Publié le 26 novembre 2023 10h00. La Cour suprême indienne examine actuellement plusieurs recours contestant la légalité et le calendrier d’une révision intensive des listes électorales lancée par la Commission électorale indienne (ECI) dans plusieurs États, suscitant des inquiétudes quant à son impact sur les prochaines élections.
- Le gouvernement du Kerala a demandé le report de cette révision spéciale intensive (SIR) au moins jusqu’après les élections locales.
- Des partis politiques, dont le Parti communiste indien (marxiste) [CPI(M)], le Parti communiste indien (CPI) et un leader de la Ligue musulmane de l’Union indienne, contestent la SIR elle-même.

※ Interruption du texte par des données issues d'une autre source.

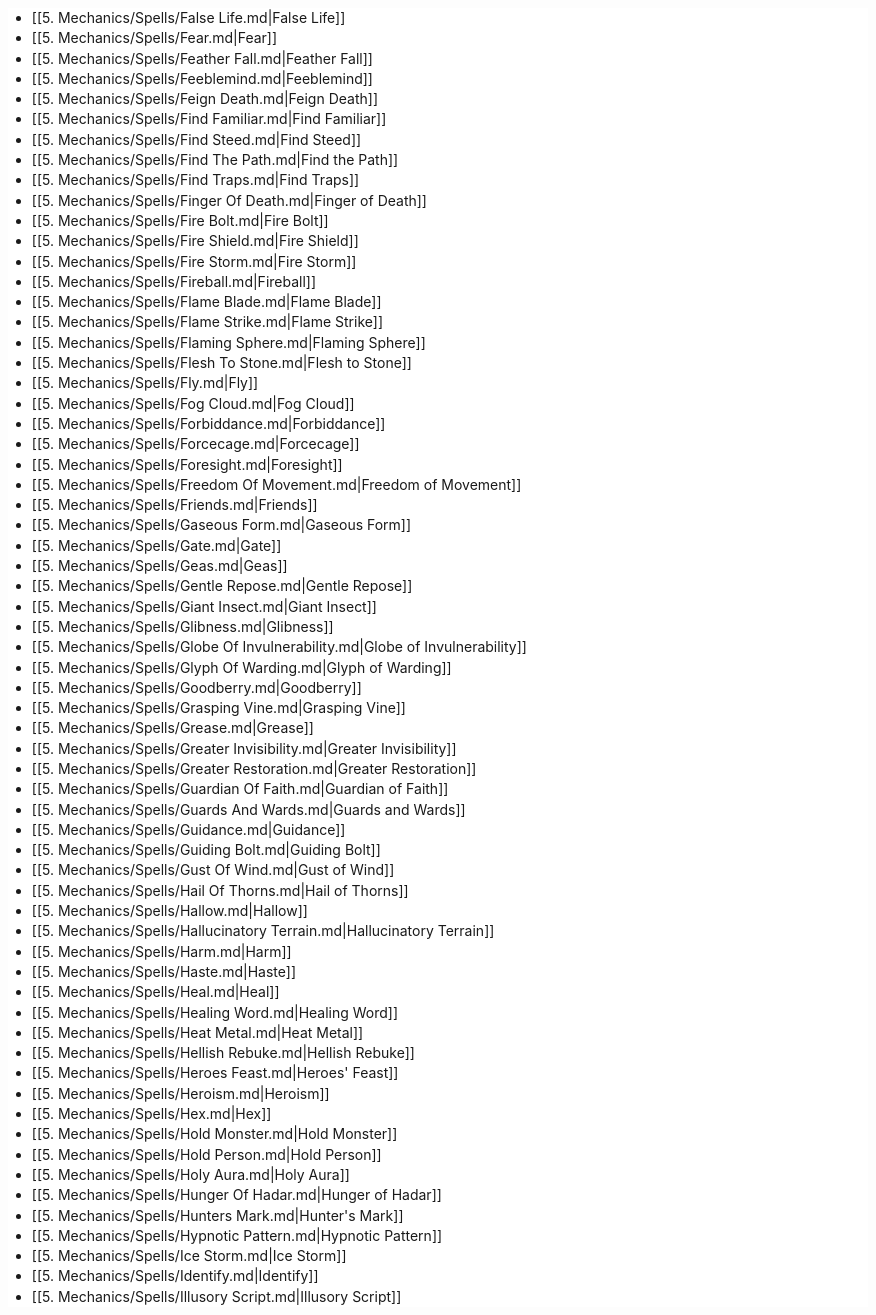 - [[5. Mechanics/Spells/False Life.md\|False Life]]  
- [[5. Mechanics/Spells/Fear.md\|Fear]]  
- [[5. Mechanics/Spells/Feather Fall.md\|Feather Fall]]  
- [[5. Mechanics/Spells/Feeblemind.md\|Feeblemind]]  
- [[5. Mechanics/Spells/Feign Death.md\|Feign Death]]  
- [[5. Mechanics/Spells/Find Familiar.md\|Find Familiar]]  
- [[5. Mechanics/Spells/Find Steed.md\|Find Steed]]  
- [[5. Mechanics/Spells/Find The Path.md\|Find the Path]]  
- [[5. Mechanics/Spells/Find Traps.md\|Find Traps]]  
- [[5. Mechanics/Spells/Finger Of Death.md\|Finger of Death]]  
- [[5. Mechanics/Spells/Fire Bolt.md\|Fire Bolt]]  
- [[5. Mechanics/Spells/Fire Shield.md\|Fire Shield]]  
- [[5. Mechanics/Spells/Fire Storm.md\|Fire Storm]]  
- [[5. Mechanics/Spells/Fireball.md\|Fireball]]  
- [[5. Mechanics/Spells/Flame Blade.md\|Flame Blade]]  
- [[5. Mechanics/Spells/Flame Strike.md\|Flame Strike]]  
- [[5. Mechanics/Spells/Flaming Sphere.md\|Flaming Sphere]]  
- [[5. Mechanics/Spells/Flesh To Stone.md\|Flesh to Stone]]  
- [[5. Mechanics/Spells/Fly.md\|Fly]]  
- [[5. Mechanics/Spells/Fog Cloud.md\|Fog Cloud]]  
- [[5. Mechanics/Spells/Forbiddance.md\|Forbiddance]]  
- [[5. Mechanics/Spells/Forcecage.md\|Forcecage]]  
- [[5. Mechanics/Spells/Foresight.md\|Foresight]]  
- [[5. Mechanics/Spells/Freedom Of Movement.md\|Freedom of Movement]]  
- [[5. Mechanics/Spells/Friends.md\|Friends]]  
- [[5. Mechanics/Spells/Gaseous Form.md\|Gaseous Form]]  
- [[5. Mechanics/Spells/Gate.md\|Gate]]  
- [[5. Mechanics/Spells/Geas.md\|Geas]]  
- [[5. Mechanics/Spells/Gentle Repose.md\|Gentle Repose]]  
- [[5. Mechanics/Spells/Giant Insect.md\|Giant Insect]]  
- [[5. Mechanics/Spells/Glibness.md\|Glibness]]  
- [[5. Mechanics/Spells/Globe Of Invulnerability.md\|Globe of Invulnerability]]  
- [[5. Mechanics/Spells/Glyph Of Warding.md\|Glyph of Warding]]  
- [[5. Mechanics/Spells/Goodberry.md\|Goodberry]]  
- [[5. Mechanics/Spells/Grasping Vine.md\|Grasping Vine]]  
- [[5. Mechanics/Spells/Grease.md\|Grease]]  
- [[5. Mechanics/Spells/Greater Invisibility.md\|Greater Invisibility]]  
- [[5. Mechanics/Spells/Greater Restoration.md\|Greater Restoration]]  
- [[5. Mechanics/Spells/Guardian Of Faith.md\|Guardian of Faith]]  
- [[5. Mechanics/Spells/Guards And Wards.md\|Guards and Wards]]  
- [[5. Mechanics/Spells/Guidance.md\|Guidance]]  
- [[5. Mechanics/Spells/Guiding Bolt.md\|Guiding Bolt]]  
- [[5. Mechanics/Spells/Gust Of Wind.md\|Gust of Wind]]  
- [[5. Mechanics/Spells/Hail Of Thorns.md\|Hail of Thorns]]  
- [[5. Mechanics/Spells/Hallow.md\|Hallow]]  
- [[5. Mechanics/Spells/Hallucinatory Terrain.md\|Hallucinatory Terrain]]  
- [[5. Mechanics/Spells/Harm.md\|Harm]]  
- [[5. Mechanics/Spells/Haste.md\|Haste]]  
- [[5. Mechanics/Spells/Heal.md\|Heal]]  
- [[5. Mechanics/Spells/Healing Word.md\|Healing Word]]  
- [[5. Mechanics/Spells/Heat Metal.md\|Heat Metal]]  
- [[5. Mechanics/Spells/Hellish Rebuke.md\|Hellish Rebuke]]  
- [[5. Mechanics/Spells/Heroes Feast.md\|Heroes' Feast]]  
- [[5. Mechanics/Spells/Heroism.md\|Heroism]]  
- [[5. Mechanics/Spells/Hex.md\|Hex]]  
- [[5. Mechanics/Spells/Hold Monster.md\|Hold Monster]]  
- [[5. Mechanics/Spells/Hold Person.md\|Hold Person]]  
- [[5. Mechanics/Spells/Holy Aura.md\|Holy Aura]]  
- [[5. Mechanics/Spells/Hunger Of Hadar.md\|Hunger of Hadar]]  
- [[5. Mechanics/Spells/Hunters Mark.md\|Hunter's Mark]]  
- [[5. Mechanics/Spells/Hypnotic Pattern.md\|Hypnotic Pattern]]  
- [[5. Mechanics/Spells/Ice Storm.md\|Ice Storm]]  
- [[5. Mechanics/Spells/Identify.md\|Identify]]  
- [[5. Mechanics/Spells/Illusory Script.md\|Illusory Script]]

- La Cour a précédemment refusé de suspendre la SIR dans le Bihar, mais a choisi de surveiller de près son déroulement.
Plusieurs recours ont été déposés devant la Cour suprême contestant la conduite de la révision spéciale intensive (SIR) des listes électorales ordonnée par la Commission électorale indienne (ECI) dans divers États indiens. Parmi les plaignants figure le gouvernement du Kerala, qui sollicite un report de cette opération au moins jusqu’au terme des prochaines élections locales. Le 21 novembre, la Cour a demandé à l’ECI de fournir des explications à ce sujet.

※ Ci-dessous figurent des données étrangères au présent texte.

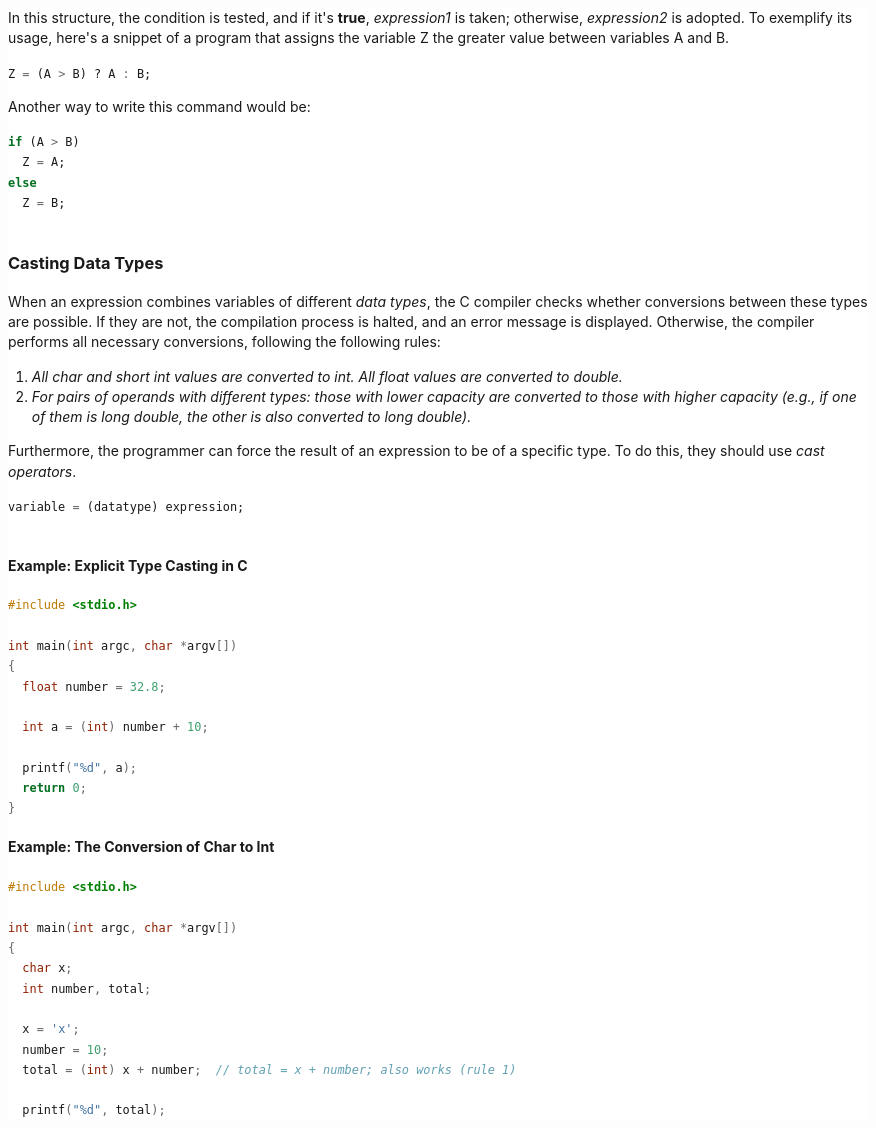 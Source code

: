 In this structure, the condition is tested, and if it's **true**, *expression1* is taken; otherwise, *expression2* is adopted. To exemplify its usage, here's a snippet of a program that assigns the variable Z the greater value between variables A and B.

```julia
Z = (A > B) ? A : B;
```

Another way to write this command would be:

```julia
if (A > B)
  Z = A;
else
  Z = B;
```

#

### Casting Data Types 

When an expression combines variables of different *data types*, the C compiler checks whether conversions between these types are possible. If they are not, the compilation process is halted, and an error message is displayed. Otherwise, the compiler performs all necessary conversions, following the following rules:

1. *All *char* and *short int* values are converted to *int*. All *float* values are converted to *double*.*
2. *For pairs of operands with different types: those with *lower capacity* are converted to those with *higher capacity* (e.g., if one of them is *long double*, the other is also converted to *long double*).*

Furthermore, the programmer can force the result of an expression to be of a specific type. To do this, they should use *cast operators*.

```julia
variable = (datatype) expression;
```
#

#### Example: Explicit Type Casting in C
```c
#include <stdio.h>

int main(int argc, char *argv[])
{
  float number = 32.8;

  int a = (int) number + 10;

  printf("%d", a);
  return 0;
}
```

#### Example: The Conversion of Char to Int
```c
#include <stdio.h>

int main(int argc, char *argv[])
{
  char x;
  int number, total;

  x = 'x';
  number = 10;
  total = (int) x + number;  // total = x + number; also works (rule 1)
  
  printf("%d", total);
```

Le Parti communiste indien (marxiste) [CPI(M)], le Parti communiste indien (CPI) et PK Kunhalikutty, figure de proue de la Ligue musulmane de l’Union indienne, ont également saisi la justice. Contrairement au Kerala, ils ne demandent pas seulement un report, mais contestent la légalité de la SIR en elle-même.
D’autres contestations proviennent du Bihar, du Tamil Nadu et du Bengale occidental. La Cour avait déjà rejeté une demande de suspension de la SIR dans le Bihar, où des élections législatives se sont tenues récemment, préférant assurer un suivi attentif du processus. Suite à l’opération menée dans le Bihar, l’ECI a annoncé l’extension de la SIR à plus de 10 États lors d’une première phase, avec l’ambition de la déployer à l’échelle nationale. L’ECI justifie cette initiative par la nécessité de garantir que seules les personnes éligibles figurent sur les listes électorales.
L’affaire sera examinée par un tribunal présidé par le juge en chef de l’Inde, Surya Kant, et Joymalya Bagchi. Dans le cas du Tamil Nadu et du Bengale occidental, le juge Kant a déjà interrogé les plaignants sur les raisons de leurs préoccupations concernant cette révision électorale.